• _Saved entries_:
__________

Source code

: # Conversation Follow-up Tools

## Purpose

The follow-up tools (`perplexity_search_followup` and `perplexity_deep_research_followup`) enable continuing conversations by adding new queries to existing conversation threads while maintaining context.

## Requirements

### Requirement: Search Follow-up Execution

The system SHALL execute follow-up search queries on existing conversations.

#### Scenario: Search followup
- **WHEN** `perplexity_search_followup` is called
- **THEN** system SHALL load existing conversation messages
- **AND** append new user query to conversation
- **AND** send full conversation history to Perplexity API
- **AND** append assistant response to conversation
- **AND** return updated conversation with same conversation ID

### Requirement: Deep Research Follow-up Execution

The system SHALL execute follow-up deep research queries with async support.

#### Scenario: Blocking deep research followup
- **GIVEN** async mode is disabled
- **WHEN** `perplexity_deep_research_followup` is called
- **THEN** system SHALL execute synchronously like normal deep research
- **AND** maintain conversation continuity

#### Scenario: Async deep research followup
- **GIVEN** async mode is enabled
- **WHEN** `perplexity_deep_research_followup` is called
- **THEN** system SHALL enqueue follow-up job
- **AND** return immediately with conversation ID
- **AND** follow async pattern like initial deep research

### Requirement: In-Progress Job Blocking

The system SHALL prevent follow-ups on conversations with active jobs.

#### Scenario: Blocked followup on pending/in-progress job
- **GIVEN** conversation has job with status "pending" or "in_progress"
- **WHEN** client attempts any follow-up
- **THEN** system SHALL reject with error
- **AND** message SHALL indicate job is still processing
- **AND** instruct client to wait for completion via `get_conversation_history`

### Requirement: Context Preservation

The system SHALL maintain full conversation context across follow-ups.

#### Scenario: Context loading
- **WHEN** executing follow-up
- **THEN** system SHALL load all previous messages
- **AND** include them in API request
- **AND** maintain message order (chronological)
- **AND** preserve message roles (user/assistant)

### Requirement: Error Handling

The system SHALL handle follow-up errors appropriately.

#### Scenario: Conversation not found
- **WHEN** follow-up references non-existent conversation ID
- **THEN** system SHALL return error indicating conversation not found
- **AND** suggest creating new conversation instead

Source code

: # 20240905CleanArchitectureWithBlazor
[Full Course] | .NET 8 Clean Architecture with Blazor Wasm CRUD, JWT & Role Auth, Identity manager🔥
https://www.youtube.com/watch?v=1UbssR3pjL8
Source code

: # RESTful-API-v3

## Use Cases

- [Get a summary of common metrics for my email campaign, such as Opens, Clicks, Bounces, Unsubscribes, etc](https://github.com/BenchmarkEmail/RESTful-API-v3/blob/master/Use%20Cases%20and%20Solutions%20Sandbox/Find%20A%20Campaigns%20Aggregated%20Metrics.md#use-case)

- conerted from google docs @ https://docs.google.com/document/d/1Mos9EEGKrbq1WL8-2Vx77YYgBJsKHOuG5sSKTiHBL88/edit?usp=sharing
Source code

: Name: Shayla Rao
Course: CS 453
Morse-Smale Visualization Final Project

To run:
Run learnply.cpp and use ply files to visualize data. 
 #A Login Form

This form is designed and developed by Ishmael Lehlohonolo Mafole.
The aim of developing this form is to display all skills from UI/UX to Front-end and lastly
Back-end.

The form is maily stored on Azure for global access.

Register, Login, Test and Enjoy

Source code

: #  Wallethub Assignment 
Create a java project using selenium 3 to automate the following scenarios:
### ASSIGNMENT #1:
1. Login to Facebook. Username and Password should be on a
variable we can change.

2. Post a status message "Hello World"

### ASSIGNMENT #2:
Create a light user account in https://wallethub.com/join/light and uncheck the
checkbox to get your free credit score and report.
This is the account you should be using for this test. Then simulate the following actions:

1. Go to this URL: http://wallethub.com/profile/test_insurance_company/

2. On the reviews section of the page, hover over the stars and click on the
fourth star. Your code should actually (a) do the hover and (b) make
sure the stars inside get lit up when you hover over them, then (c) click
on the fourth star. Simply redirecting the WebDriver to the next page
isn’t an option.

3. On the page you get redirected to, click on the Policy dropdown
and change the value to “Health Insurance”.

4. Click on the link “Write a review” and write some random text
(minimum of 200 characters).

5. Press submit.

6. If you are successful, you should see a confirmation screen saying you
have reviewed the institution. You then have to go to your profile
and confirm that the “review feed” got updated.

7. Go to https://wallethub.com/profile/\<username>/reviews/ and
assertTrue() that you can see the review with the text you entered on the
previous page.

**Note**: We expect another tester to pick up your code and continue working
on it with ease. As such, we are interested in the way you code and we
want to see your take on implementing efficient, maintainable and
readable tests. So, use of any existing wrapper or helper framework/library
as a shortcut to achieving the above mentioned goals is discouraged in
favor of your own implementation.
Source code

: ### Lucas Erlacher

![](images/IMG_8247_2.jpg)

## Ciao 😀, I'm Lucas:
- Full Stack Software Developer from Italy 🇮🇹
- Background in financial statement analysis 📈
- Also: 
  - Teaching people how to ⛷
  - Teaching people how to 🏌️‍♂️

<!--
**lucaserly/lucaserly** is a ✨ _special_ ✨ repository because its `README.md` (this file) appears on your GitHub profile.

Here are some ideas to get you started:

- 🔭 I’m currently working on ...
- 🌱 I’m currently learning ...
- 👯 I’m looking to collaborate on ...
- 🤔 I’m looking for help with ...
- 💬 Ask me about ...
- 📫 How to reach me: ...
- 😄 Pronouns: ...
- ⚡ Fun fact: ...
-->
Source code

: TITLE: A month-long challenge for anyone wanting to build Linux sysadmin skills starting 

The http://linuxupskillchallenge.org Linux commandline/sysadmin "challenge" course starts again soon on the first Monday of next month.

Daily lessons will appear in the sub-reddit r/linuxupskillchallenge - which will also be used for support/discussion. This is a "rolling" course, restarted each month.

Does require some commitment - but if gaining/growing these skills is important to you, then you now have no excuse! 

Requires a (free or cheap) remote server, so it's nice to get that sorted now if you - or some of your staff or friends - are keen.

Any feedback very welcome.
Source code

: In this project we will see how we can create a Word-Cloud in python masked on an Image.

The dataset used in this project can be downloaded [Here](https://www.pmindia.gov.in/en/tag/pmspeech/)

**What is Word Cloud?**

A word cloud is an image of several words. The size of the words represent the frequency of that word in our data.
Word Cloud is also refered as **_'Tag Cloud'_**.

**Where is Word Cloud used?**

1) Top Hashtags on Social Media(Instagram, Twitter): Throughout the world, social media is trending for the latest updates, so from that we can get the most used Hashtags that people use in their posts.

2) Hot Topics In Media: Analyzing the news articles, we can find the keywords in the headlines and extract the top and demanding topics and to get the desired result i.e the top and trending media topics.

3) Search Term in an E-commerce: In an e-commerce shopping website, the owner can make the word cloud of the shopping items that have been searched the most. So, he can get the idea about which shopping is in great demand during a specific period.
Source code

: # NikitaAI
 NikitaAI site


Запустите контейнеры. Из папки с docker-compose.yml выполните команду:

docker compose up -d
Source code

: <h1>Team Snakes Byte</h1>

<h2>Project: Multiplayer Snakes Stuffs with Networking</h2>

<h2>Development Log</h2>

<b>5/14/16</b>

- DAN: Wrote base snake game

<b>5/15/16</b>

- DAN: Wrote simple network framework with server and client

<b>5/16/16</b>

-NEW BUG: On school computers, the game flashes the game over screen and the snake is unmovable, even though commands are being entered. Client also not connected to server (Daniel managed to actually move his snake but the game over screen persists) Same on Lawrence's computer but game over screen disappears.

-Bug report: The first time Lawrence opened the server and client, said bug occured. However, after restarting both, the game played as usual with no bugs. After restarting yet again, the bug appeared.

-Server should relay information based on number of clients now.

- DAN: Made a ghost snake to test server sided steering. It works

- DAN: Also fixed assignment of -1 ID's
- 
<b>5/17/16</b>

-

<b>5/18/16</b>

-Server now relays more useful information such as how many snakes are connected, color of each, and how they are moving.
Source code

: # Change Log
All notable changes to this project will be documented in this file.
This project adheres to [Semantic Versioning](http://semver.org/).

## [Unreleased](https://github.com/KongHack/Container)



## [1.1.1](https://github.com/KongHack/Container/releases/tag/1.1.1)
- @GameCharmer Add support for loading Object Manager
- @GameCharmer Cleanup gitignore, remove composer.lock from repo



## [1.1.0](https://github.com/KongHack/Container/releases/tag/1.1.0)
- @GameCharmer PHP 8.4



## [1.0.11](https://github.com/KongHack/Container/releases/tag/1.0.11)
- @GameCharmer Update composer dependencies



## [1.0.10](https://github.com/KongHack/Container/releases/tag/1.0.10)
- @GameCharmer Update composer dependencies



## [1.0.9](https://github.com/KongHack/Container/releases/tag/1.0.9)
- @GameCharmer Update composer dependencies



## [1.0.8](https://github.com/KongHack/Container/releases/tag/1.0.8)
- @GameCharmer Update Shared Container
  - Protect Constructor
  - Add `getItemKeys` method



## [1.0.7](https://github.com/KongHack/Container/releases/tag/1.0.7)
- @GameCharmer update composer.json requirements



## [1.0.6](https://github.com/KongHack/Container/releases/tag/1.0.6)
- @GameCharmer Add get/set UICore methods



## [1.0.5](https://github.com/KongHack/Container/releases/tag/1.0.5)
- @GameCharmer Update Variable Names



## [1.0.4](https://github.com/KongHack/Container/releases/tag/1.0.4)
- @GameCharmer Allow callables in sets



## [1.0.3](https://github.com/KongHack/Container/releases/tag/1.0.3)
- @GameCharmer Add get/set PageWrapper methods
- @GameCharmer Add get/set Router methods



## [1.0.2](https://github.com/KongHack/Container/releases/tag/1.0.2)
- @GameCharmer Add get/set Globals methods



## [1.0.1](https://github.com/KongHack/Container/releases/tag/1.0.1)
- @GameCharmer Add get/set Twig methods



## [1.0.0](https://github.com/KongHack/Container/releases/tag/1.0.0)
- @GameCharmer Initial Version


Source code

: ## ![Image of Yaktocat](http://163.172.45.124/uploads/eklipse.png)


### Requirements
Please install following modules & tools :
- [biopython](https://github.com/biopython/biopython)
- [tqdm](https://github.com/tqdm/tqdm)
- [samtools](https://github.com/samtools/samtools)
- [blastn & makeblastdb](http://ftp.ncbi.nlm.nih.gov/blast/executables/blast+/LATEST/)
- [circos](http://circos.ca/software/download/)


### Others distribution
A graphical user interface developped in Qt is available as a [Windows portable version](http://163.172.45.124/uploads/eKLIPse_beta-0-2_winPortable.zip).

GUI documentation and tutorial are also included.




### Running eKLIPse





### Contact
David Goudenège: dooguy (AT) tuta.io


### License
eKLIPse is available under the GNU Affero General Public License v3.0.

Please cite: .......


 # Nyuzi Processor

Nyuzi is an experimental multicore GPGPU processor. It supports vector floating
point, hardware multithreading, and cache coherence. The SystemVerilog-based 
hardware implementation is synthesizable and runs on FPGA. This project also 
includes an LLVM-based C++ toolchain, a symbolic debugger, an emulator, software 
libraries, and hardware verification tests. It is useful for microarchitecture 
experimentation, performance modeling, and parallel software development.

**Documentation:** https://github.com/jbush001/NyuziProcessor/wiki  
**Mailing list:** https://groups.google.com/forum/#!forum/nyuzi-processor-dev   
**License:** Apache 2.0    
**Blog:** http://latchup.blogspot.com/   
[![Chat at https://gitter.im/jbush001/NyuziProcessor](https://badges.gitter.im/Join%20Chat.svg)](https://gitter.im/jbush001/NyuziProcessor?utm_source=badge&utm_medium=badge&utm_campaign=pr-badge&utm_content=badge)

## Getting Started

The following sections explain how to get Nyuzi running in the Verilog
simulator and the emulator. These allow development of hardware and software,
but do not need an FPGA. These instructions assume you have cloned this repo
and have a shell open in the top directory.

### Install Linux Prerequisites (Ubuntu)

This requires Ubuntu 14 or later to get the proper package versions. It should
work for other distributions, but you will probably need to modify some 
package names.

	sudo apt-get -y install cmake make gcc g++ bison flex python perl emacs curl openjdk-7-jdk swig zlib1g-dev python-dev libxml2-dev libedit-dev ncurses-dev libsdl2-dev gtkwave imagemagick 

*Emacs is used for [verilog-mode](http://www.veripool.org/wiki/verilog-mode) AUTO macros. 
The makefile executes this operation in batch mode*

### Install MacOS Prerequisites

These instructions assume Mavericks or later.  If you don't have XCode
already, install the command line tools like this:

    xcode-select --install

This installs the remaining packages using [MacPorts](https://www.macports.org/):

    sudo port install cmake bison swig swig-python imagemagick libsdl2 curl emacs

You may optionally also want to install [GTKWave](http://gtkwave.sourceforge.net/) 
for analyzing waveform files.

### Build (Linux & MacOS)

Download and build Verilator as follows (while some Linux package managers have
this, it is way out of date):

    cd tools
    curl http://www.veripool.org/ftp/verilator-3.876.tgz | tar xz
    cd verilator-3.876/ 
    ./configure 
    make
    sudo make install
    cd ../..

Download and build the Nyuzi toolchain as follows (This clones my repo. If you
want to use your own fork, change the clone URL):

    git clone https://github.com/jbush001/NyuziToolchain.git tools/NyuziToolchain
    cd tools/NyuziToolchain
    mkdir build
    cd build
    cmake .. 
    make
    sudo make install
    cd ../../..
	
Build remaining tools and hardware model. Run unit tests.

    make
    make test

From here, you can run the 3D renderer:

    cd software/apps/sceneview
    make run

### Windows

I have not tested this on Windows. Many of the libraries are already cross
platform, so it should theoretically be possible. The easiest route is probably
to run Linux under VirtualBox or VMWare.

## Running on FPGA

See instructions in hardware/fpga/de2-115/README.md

__________

• _Requirement_: Copy the lines above exactly, from the very first through the one containing "- **THEN** system SHALL enqueue follow-up job", and include no other line.

• _Expected answer_:
Source code

: # Conversation Follow-up Tools

## Purpose

The follow-up tools (`perplexity_search_followup` and `perplexity_deep_research_followup`) enable continuing conversations by adding new queries to existing conversation threads while maintaining context.

## Requirements

### Requirement: Search Follow-up Execution

The system SHALL execute follow-up search queries on existing conversations.

#### Scenario: Search followup
- **WHEN** `perplexity_search_followup` is called
- **THEN** system SHALL load existing conversation messages
- **AND** append new user query to conversation
- **AND** send full conversation history to Perplexity API
- **AND** append assistant response to conversation
- **AND** return updated conversation with same conversation ID

### Requirement: Deep Research Follow-up Execution

The system SHALL execute follow-up deep research queries with async support.

#### Scenario: Blocking deep research followup
- **GIVEN** async mode is disabled
- **WHEN** `perplexity_deep_research_followup` is called
- **THEN** system SHALL execute synchronously like normal deep research
- **AND** maintain conversation continuity

#### Scenario: Async deep research followup
- **GIVEN** async mode is enabled
- **WHEN** `perplexity_deep_research_followup` is called
- **THEN** system SHALL enqueue follow-up job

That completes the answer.